Top of Data section

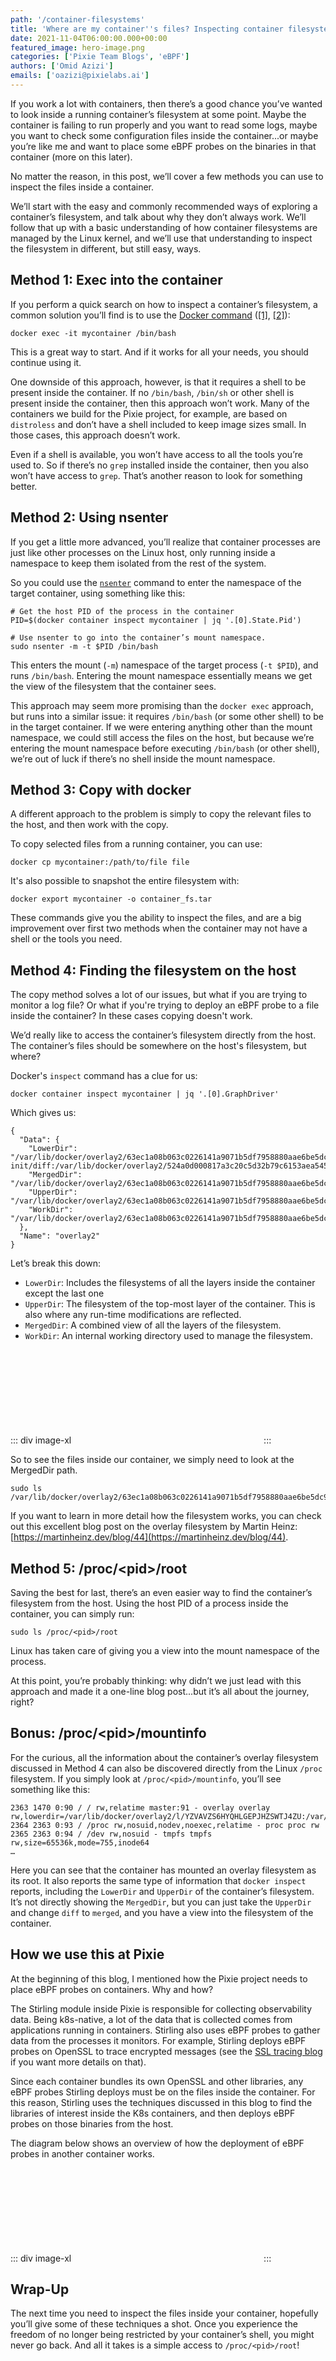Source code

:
 ```yaml
---
path: '/container-filesystems'
title: 'Where are my container''s files? Inspecting container filesystems'
date: 2021-11-04T06:00:00.000+00:00
featured_image: hero-image.png
categories: ['Pixie Team Blogs', 'eBPF']
authors: ['Omid Azizi']
emails: ['oazizi@pixielabs.ai']
---
```


If you work a lot with containers, then there’s a good chance you’ve wanted to look inside a running container’s filesystem at some point. Maybe the container is failing to run properly and you want to read some logs, maybe you want to check some configuration files inside the container...or maybe you’re like me and want to place some eBPF probes on the binaries in that container (more on this later).

No matter the reason, in this post, we’ll cover a few methods you can use to inspect the files inside a container.

We’ll start with the easy and commonly recommended ways of exploring a container’s filesystem, and talk about why they don’t always work. We’ll follow that up with a basic understanding of how container filesystems are managed by the Linux kernel, and we’ll use that understanding to inspect the filesystem in different, but still easy, ways.

## Method 1: Exec into the container

If you perform a quick search on how to inspect a container’s filesystem, a common solution you’ll find is to use the [Docker command](https://docs.docker.com/engine/reference/commandline/exec/) ([[1]](https://stackoverflow.com/questions/20813486/exploring-docker-containers-file-system), [[2]](https://www.baeldung.com/ops/docker-container-filesystem)):

```
docker exec -it mycontainer /bin/bash
```

This is a great way to start. And if it works for all your needs, you should continue using it.

One downside of this approach, however, is that it requires a shell to be present inside the container. If no `/bin/bash`, `/bin/sh` or other shell is present inside the container, then this approach won’t work. Many of the containers we build for the Pixie project, for example, are based on `distroless` and don’t have a shell included to keep image sizes small. In those cases, this approach doesn’t work.

Even if a shell is available, you won’t have access to all the tools you’re used to. So if there’s no `grep` installed inside the container, then you also won’t have access to `grep`. That’s another reason to look for something better.

## Method 2: Using nsenter

If you get a little more advanced, you’ll realize that container processes are just like other processes on the Linux host, only running inside a namespace to keep them isolated from the rest of the system.

So you could use the [`nsenter`](https://man7.org/linux/man-pages/man1/nsenter.1.html) command to enter the namespace of the target container, using something like this:

```
# Get the host PID of the process in the container
PID=$(docker container inspect mycontainer | jq '.[0].State.Pid')

# Use nsenter to go into the container’s mount namespace.
sudo nsenter -m -t $PID /bin/bash
```

This enters the mount (`-m`) namespace of the target process (`-t $PID`), and runs `/bin/bash`. Entering the mount namespace essentially means we get the view of the filesystem that the container sees.

This approach may seem more promising than the `docker exec` approach, but runs into a similar issue: it requires `/bin/bash` (or some other shell) to be in the target container. If we were entering anything other than the mount namespace, we could still access the files on the host, but because we’re entering the mount namespace before executing `/bin/bash` (or other shell), we’re out of luck if there’s no shell inside the mount namespace.

## Method 3: Copy with docker

A different approach to the problem is simply to copy the relevant files to the host, and then work with the copy.

To copy selected files from a running container, you can use:

```
docker cp mycontainer:/path/to/file file
```

It's also possible to snapshot the entire filesystem with:
```
docker export mycontainer -o container_fs.tar
```

These commands give you the ability to inspect the files, and are a big improvement over first two methods when the container may not have a shell or the tools you need.

## Method 4: Finding the filesystem on the host

The copy method solves a lot of our issues, but what if you are trying to monitor a log file? Or what if you're trying to deploy an eBPF probe to a file inside the container? In these cases copying doesn't work. 

We’d really like to access the container’s filesystem directly from the host. The container’s files should be somewhere on the host's filesystem, but where?

Docker's `inspect` command has a clue for us:
```
docker container inspect mycontainer | jq '.[0].GraphDriver'
```

Which gives us:

```
{
  "Data": {
    "LowerDir": "/var/lib/docker/overlay2/63ec1a08b063c0226141a9071b5df7958880aae6be5dc9870a279a13ff7134ab-init/diff:/var/lib/docker/overlay2/524a0d000817a3c20c5d32b79c6153aea545ced8eed7b78ca25e0d74c97efc0d/diff",
    "MergedDir": "/var/lib/docker/overlay2/63ec1a08b063c0226141a9071b5df7958880aae6be5dc9870a279a13ff7134ab/merged",
    "UpperDir": "/var/lib/docker/overlay2/63ec1a08b063c0226141a9071b5df7958880aae6be5dc9870a279a13ff7134ab/diff",
    "WorkDir": "/var/lib/docker/overlay2/63ec1a08b063c0226141a9071b5df7958880aae6be5dc9870a279a13ff7134ab/work"
  },
  "Name": "overlay2"
}
```

Let’s break this down:
 - `LowerDir`: Includes the filesystems of all the layers inside the container except the last one
 - `UpperDir`: The filesystem of the top-most layer of the container. This is also where any run-time modifications are reflected.
 - `MergedDir`: A combined view of all the layers of the filesystem.
 - `WorkDir`: An internal working directory used to manage the filesystem.

::: div image-xl
<svg title='Structure of container filesystems based on overlayfs.' src='overlayfs.png' />
:::

So to see the files inside our container, we simply need to look at the MergedDir path.

```
sudo ls /var/lib/docker/overlay2/63ec1a08b063c0226141a9071b5df7958880aae6be5dc9870a279a13ff7134ab/merged
```

If you want to learn in more detail how the filesystem works, you can check out this excellent blog post on the overlay filesystem by Martin Heinz: [https://martinheinz.dev/blog/44](https://martinheinz.dev/blog/44).

## Method 5: /proc/&lt;pid&gt;/root

Saving the best for last, there’s an even easier way to find the container’s filesystem from the host. Using the host PID of a process inside the container, you can simply run:

```
sudo ls /proc/<pid>/root
```

Linux has taken care of giving you a view into the mount namespace of the process.

At this point, you’re probably thinking: why didn’t we just lead with this approach and made it a one-line blog post...but it’s all about the journey, right?

## Bonus: /proc/&lt;pid&gt;/mountinfo
For the curious, all the information about the container’s overlay filesystem discussed in Method 4 can also be discovered directly from the Linux `/proc` filesystem. If you simply look at `/proc/<pid>/mountinfo`, you’ll see something like this:

```
2363 1470 0:90 / / rw,relatime master:91 - overlay overlay rw,lowerdir=/var/lib/docker/overlay2/l/YZVAVZS6HYQHLGEPJHZSWTJ4ZU:/var/lib/docker/overlay2/l/ZYW5O24UWWKAUH6UW7K2DGV3PB,upperdir=/var/lib/docker/overlay2/63ec1a08b063c0226141a9071b5df7958880aae6be5dc9870a279a13ff7134ab/diff,workdir=/var/lib/docker/overlay2/63ec1a08b063c0226141a9071b5df7958880aae6be5dc9870a279a13ff7134ab/work
2364 2363 0:93 / /proc rw,nosuid,nodev,noexec,relatime - proc proc rw
2365 2363 0:94 / /dev rw,nosuid - tmpfs tmpfs rw,size=65536k,mode=755,inode64
…
```

Here you can see that the container has mounted an overlay filesystem as its root. It also reports the same type of information that `docker inspect` reports, including the `LowerDir` and `UpperDir` of the container’s filesystem. It’s not directly showing the `MergedDir`, but you can just take the `UpperDir` and change `diff` to `merged`, and you have a view into the filesystem of the container.

## How we use this at Pixie
At the beginning of this blog, I mentioned how the Pixie project needs to place eBPF probes on containers. Why and how?

The Stirling module inside Pixie is responsible for collecting observability data. Being k8s-native, a lot of the data that is collected comes from applications running in containers. Stirling also uses eBPF probes to gather data from the processes it monitors. For example, Stirling deploys eBPF probes on OpenSSL to trace encrypted messages (see the [SSL tracing blog](https://blog.px.dev/ebpf-openssl-tracing/) if you want more details on that).

Since each container bundles its own OpenSSL and other libraries, any eBPF probes Stirling deploys must be on the files inside the container. For this reason, Stirling uses the techniques discussed in this blog to find the libraries of interest inside the K8s containers, and then deploys eBPF probes on those binaries from the host.

The diagram below shows an overview of how the deployment of eBPF probes in another container works.


::: div image-xl
<svg title='Stirling deploys eBPF probes on other containers by mounting the host filesystem, and then finding the target container filesystem on the host.' src='accessing-container-files.png' />
:::

## Wrap-Up

The next time you need to inspect the files inside your container, hopefully you’ll give some of these techniques a shot. Once you experience the freedom of no longer being restricted by your container’s shell, you might never go back. And all it takes is a simple access to `/proc/<pid>/root`!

Bottom of Data section

_What you will do_: Answer with a single number: the count of lines above that contain the string "should".

_Written answer_: 2